IRS Seeks to Destroy More Hard Drives -- The Right Way This Time

Lois Lerner's emails were destroyed when her hard drive was destroyed, IRS has said.

Lois Lerner's emails were destroyed when her hard drive was destroyed, IRS has said. J. Scott Applewhite/AP file photo

Agency is also ‘refreshing employees’ awareness’ of existing policies, documents say.

Amid criticism of its mishandling of one particular subpoenaed hard drive, the Internal Revenue Service is seeking the help of contractors to destroy another 75,000 storage devices, including 3,225 old hard drives and 5,856 floppy disks.

Since 2008, the agency has amassed half a million pieces of electronic storage media, some that includes personally identifiable taxpayer information, the agency said. Most -- more than 375,000 pieces -- have already been destroyed. But the rest of the magnetic disks, floppy disks, hard drives, USB drives, magnetic tapes, cassette tapes, CDs, DVDs and various other memory components await destruction in secure storage facilities.

The IRS wants all old electronic media shipped to a single IRS facility for consolidation and final destruction on a yearly basis, according to new contracting documents.

“The IRS is entrusted with a tremendous amount of sensitive information,” the solicitation said. Properly destroying devices that hold such information will "preserve and enhance public confidence by advocating for the protection and proper use of identity information."
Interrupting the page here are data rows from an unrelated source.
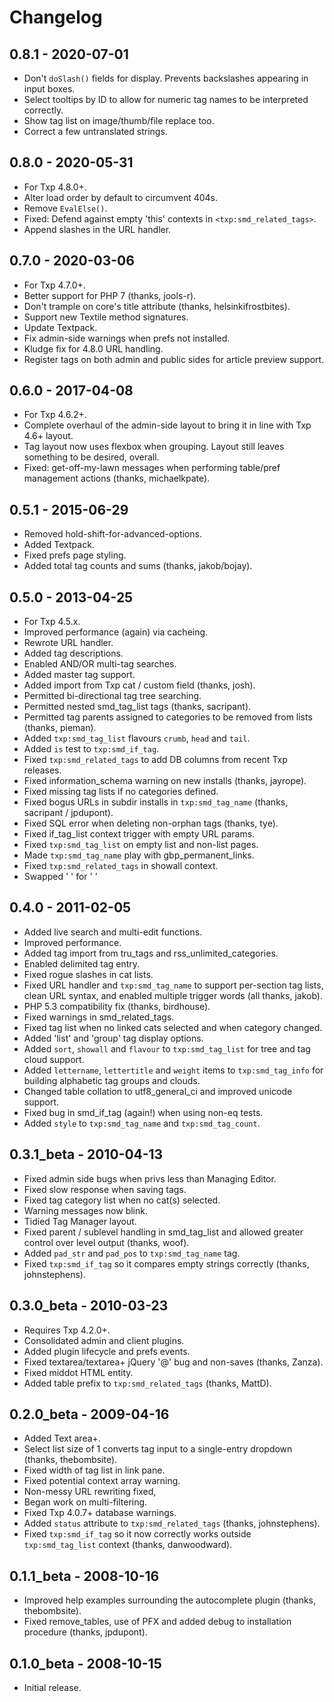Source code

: # Changelog

## 0.8.1 - 2020-07-01

* Don't `doSlash()` fields for display. Prevents backslashes appearing in input boxes.
* Select tooltips by ID to allow for numeric tag names to be interpreted correctly.
* Show tag list on image/thumb/file replace too.
* Correct a few untranslated strings.

## 0.8.0 - 2020-05-31

* For Txp 4.8.0+.
* Alter load order by default to circumvent 404s.
* Remove `EvalElse()`.
* Fixed: Defend against empty 'this' contexts in `<txp:smd_related_tags>`.
* Append slashes in the URL handler.

## 0.7.0 - 2020-03-06

* For Txp 4.7.0+.
* Better support for PHP 7 (thanks, jools-r).
* Don't trample on core's title attribute (thanks, helsinkifrostbites).
* Support new Textile method signatures.
* Update Textpack.
* Fix admin-side warnings when prefs not installed.
* Kludge fix for 4.8.0 URL handling.
* Register tags on both admin and public sides for article preview support.

## 0.6.0 - 2017-04-08

* For Txp 4.6.2+.
* Complete overhaul of the admin-side layout to bring it in line with Txp 4.6+ layout.
* Tag layout now uses flexbox when grouping. Layout still leaves something to be desired, overall.
* Fixed: get-off-my-lawn messages when performing table/pref management actions (thanks, michaelkpate).

## 0.5.1 - 2015-06-29

* Removed hold-shift-for-advanced-options.
* Added Textpack.
* Fixed prefs page styling.
* Added total tag counts and sums (thanks, jakob/bojay).

## 0.5.0 - 2013-04-25

* For Txp 4.5.x.
* Improved performance (again) via cacheing.
* Rewrote URL handler.
* Added tag descriptions.
* Enabled AND/OR multi-tag searches.
* Added master tag support.
* Added import from Txp cat / custom field (thanks, josh).
* Permitted bi-directional tag tree searching.
* Permitted nested smd_tag_list tags (thanks, sacripant).
* Permitted tag parents assigned to categories to be removed from lists (thanks, pieman).
* Added `txp:smd_tag_list` flavours `crumb`, `head` and `tail`.
* Added `is` test to `txp:smd_if_tag`.
* Fixed `txp:smd_related_tags` to add DB columns from recent Txp releases.
* Fixed information_schema warning on new installs (thanks, jayrope).
* Fixed missing tag lists if no categories defined.
* Fixed bogus URLs in subdir installs in `txp:smd_tag_name` (thanks, sacripant / jpdupont).
* Fixed SQL error when deleting non-orphan tags (thanks, tye).
* Fixed if_tag_list context trigger with empty URL params.
* Fixed `txp:smd_tag_list` on empty list and non-list pages.
* Made `txp:smd_tag_name` play with gbp_permanent_links.
* Fixed `txp:smd_related_tags` in showall context.
* Swapped '&nbsp;' for '&#160;'

## 0.4.0 - 2011-02-05

* Added live search and multi-edit functions.
* Improved performance.
* Added tag import from tru_tags and rss_unlimited_categories.
* Enabled delimited tag entry.
* Fixed rogue slashes in cat lists.
* Fixed URL handler and `txp:smd_tag_name` to support per-section tag lists, clean URL syntax, and enabled multiple trigger words (all thanks, jakob).
* PHP 5.3 compatibility fix (thanks, birdhouse).
* Fixed warnings in smd_related_tags.
* Fixed tag list when no linked cats selected and when category changed.
* Added 'list' and 'group' tag display options.
* Added `sort`, `showall` and `flavour` to `txp:smd_tag_list` for tree and tag cloud support.
* Added `lettername`, `lettertitle` and `weight` items to `txp:smd_tag_info` for building alphabetic tag groups and clouds.
* Changed table collation to utf8_general_ci and improved unicode support.
* Fixed bug in smd_if_tag (again!) when using non-eq tests.
* Added `style` to `txp:smd_tag_name` and `txp:smd_tag_count`.

## 0.3.1_beta - 2010-04-13

* Fixed admin side bugs when privs less than Managing Editor.
* Fixed slow response when saving tags.
* Fixed tag category list when no cat(s) selected.
* Warning messages now blink.
* Tidied Tag Manager layout.
* Fixed parent / sublevel handling in smd_tag_list and allowed greater control over level output (thanks, woof).
* Added `pad_str` and `pad_pos` to `txp:smd_tag_name` tag.
* Fixed `txp:smd_if_tag` so it compares empty strings correctly (thanks, johnstephens).

## 0.3.0_beta - 2010-03-23

* Requires Txp 4.2.0+.
* Consolidated admin and client plugins.
* Added plugin lifecycle and prefs events.
* Fixed textarea/textarea+ jQuery '@' bug and non-saves (thanks, Zanza).
* Fixed middot HTML entity.
* Added table prefix to `txp:smd_related_tags` (thanks, MattD).

## 0.2.0_beta - 2009-04-16

* Added Text area+.
* Select list size of 1 converts tag input to a single-entry dropdown (thanks, thebombsite).
* Fixed width of tag list in link pane.
* Fixed potential context array warning.
* Non-messy URL rewriting fixed,
* Began work on multi-filtering.
* Fixed Txp 4.0.7+ database warnings.
* Added `status` attribute to `txp:smd_related_tags` (thanks, johnstephens).
* Fixed `txp:smd_if_tag` so it now correctly works outside `txp:smd_tag_list` context (thanks, danwoodward).

## 0.1.1_beta - 2008-10-16

* Improved help examples surrounding the autocomplete plugin (thanks, thebombsite).
* Fixed remove_tables, use of PFX and added debug to installation procedure (thanks, jpdupont).

## 0.1.0_beta - 2008-10-15

* Initial release.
The agency also said it is in the process of “refreshing IRS employees’ awareness of existing policies and procedures” for handling sensitive information. Employees have been asked to review their own digital and paper files for sensitive information they no longer need to have in their possession and decide if this data should be archived or destroyed. They should also properly encrypt or safeguard sensitive information they do need, according to existing policy.

The procurement calls for destruction according to guidelines from the National Institute of Standards and Technology. Items containing highly secure information should be disintegrated, pulverized, melted or incinerated, probably at a metal destruction facility or licensed incineration facility. Paper and flexible diskettes can be shredded, IRS said.

Less-secure information can be destroyed with on-site mobile destruction equipment. None of the equipment may be used again and the contractor must provide a certificate of destruction.

The IRS has come under fire this summer for several missteps, including reporting that a hard drive containing information that had been subpoenaed months earlier by lawmakers had been destroyed after crashing in 2011. The agency, however, was unable to provide details of the destruction, fueling debate over whether the agency is trying to cover up wrongdoing or simply had dismal information technology processes in place.

The solicitation, which was posted Monday, has a fast turnaround. Responses are due July 25.